Task = Determine the number of lines in the data that include the word "免费站点难以长存", and write only that number.
═══ Records for this exercise
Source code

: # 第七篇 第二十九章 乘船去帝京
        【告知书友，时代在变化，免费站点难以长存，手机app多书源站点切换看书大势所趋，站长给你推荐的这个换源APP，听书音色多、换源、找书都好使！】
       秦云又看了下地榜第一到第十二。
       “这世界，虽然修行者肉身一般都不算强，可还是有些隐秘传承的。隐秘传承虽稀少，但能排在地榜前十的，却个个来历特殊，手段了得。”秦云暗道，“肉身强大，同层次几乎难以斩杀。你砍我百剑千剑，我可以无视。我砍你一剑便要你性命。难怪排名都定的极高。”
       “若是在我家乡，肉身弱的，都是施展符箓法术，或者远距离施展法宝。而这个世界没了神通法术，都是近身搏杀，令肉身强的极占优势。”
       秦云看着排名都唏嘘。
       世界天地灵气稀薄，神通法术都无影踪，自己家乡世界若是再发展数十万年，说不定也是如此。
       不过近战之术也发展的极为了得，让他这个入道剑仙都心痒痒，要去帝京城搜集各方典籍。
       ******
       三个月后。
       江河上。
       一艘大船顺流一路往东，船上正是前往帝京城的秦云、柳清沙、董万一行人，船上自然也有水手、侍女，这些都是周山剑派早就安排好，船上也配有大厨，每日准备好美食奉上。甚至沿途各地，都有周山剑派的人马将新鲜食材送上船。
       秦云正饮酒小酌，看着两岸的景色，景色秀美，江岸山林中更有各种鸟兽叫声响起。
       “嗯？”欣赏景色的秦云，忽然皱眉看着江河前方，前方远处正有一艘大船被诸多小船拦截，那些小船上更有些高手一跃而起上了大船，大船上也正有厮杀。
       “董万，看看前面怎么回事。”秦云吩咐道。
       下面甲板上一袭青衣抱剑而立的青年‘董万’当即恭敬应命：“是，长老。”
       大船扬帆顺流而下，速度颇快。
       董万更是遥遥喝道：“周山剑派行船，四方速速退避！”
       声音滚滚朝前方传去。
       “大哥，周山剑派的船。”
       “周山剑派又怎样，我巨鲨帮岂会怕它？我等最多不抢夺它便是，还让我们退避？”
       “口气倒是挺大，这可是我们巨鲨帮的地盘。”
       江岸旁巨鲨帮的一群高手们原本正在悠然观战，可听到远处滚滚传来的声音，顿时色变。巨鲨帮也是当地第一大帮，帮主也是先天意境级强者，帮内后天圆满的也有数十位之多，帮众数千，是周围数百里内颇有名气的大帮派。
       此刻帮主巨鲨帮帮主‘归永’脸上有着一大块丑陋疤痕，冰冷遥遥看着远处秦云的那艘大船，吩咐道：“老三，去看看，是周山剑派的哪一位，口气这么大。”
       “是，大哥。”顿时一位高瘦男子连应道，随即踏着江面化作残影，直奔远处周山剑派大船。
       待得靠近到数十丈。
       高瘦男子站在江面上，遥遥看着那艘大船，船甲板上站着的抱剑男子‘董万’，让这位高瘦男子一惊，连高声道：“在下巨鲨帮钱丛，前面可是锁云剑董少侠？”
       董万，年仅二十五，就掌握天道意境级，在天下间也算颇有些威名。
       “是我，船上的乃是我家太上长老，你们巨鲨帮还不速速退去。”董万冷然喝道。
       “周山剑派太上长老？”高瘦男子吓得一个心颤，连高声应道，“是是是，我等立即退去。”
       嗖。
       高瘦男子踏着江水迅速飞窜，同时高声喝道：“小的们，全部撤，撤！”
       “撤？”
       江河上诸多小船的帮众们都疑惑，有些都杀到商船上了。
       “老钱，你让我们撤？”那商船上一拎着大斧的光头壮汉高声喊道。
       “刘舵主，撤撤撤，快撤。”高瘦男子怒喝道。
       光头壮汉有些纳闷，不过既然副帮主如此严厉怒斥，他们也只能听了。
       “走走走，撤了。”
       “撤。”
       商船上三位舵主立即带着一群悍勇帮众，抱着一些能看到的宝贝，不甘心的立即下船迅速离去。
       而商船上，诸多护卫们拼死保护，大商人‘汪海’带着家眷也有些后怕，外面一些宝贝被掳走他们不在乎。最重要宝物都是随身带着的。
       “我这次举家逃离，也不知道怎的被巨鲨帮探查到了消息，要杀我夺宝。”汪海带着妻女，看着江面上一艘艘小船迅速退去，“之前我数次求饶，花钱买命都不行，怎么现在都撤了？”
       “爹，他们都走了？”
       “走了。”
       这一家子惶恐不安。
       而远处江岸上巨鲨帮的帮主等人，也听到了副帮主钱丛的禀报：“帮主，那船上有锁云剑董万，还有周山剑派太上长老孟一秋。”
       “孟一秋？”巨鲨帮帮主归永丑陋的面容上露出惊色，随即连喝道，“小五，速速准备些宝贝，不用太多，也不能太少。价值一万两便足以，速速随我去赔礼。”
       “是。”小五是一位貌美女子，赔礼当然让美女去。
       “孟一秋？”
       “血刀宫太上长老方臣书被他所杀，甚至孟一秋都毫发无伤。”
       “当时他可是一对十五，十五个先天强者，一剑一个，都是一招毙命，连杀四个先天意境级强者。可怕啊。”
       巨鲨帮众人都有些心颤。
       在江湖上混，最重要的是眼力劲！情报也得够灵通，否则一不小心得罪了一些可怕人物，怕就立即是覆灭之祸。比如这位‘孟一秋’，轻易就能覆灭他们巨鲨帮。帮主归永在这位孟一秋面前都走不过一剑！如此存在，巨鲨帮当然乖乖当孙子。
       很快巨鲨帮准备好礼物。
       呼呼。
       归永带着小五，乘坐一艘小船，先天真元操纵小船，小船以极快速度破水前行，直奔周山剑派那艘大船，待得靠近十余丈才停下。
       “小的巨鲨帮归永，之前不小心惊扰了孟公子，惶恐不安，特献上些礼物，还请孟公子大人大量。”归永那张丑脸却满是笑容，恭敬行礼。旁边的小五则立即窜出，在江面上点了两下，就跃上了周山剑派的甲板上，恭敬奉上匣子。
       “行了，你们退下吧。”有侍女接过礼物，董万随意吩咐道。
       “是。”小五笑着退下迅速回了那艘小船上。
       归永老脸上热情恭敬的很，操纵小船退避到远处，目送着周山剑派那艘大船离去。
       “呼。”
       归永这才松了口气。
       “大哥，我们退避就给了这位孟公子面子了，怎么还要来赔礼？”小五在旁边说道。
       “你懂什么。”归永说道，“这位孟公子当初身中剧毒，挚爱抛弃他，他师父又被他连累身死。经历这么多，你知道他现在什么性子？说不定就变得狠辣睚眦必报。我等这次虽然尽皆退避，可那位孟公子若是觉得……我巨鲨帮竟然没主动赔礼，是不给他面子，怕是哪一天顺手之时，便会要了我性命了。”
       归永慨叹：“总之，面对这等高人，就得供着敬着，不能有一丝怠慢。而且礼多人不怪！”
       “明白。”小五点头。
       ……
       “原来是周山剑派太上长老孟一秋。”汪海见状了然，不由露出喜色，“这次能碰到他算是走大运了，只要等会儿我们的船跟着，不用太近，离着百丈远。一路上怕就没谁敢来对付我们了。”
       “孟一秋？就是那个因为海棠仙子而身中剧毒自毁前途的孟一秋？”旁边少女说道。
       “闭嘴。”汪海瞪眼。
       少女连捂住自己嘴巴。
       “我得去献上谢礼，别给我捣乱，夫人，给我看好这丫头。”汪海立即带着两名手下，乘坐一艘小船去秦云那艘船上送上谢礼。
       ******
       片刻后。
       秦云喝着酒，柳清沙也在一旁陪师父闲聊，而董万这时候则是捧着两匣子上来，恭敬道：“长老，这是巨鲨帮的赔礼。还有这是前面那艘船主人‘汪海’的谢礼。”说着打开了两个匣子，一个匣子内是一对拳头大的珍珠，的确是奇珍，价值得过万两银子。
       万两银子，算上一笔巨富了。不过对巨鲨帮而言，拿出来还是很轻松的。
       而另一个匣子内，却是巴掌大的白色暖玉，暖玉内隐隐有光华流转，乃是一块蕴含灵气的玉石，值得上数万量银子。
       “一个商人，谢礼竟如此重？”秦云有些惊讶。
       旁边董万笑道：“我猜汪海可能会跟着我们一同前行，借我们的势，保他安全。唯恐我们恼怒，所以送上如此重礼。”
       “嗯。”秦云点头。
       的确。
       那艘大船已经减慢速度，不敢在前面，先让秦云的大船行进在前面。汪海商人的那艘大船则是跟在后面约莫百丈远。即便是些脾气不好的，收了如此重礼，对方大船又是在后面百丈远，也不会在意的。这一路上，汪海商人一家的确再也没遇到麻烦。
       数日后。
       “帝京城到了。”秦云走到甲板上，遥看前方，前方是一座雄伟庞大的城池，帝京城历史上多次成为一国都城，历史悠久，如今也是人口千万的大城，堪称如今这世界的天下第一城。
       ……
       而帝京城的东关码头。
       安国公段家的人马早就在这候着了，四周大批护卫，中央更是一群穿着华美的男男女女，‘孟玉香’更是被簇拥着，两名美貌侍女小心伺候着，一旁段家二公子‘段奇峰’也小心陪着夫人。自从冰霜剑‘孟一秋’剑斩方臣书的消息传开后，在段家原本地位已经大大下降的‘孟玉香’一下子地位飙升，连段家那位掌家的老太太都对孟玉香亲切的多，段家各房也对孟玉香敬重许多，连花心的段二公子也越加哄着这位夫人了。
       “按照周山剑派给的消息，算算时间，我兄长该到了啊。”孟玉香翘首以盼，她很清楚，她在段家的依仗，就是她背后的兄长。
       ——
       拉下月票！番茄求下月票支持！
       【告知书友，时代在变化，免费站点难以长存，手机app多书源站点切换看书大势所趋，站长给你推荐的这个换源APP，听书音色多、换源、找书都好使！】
══════
Answer to this problem = 2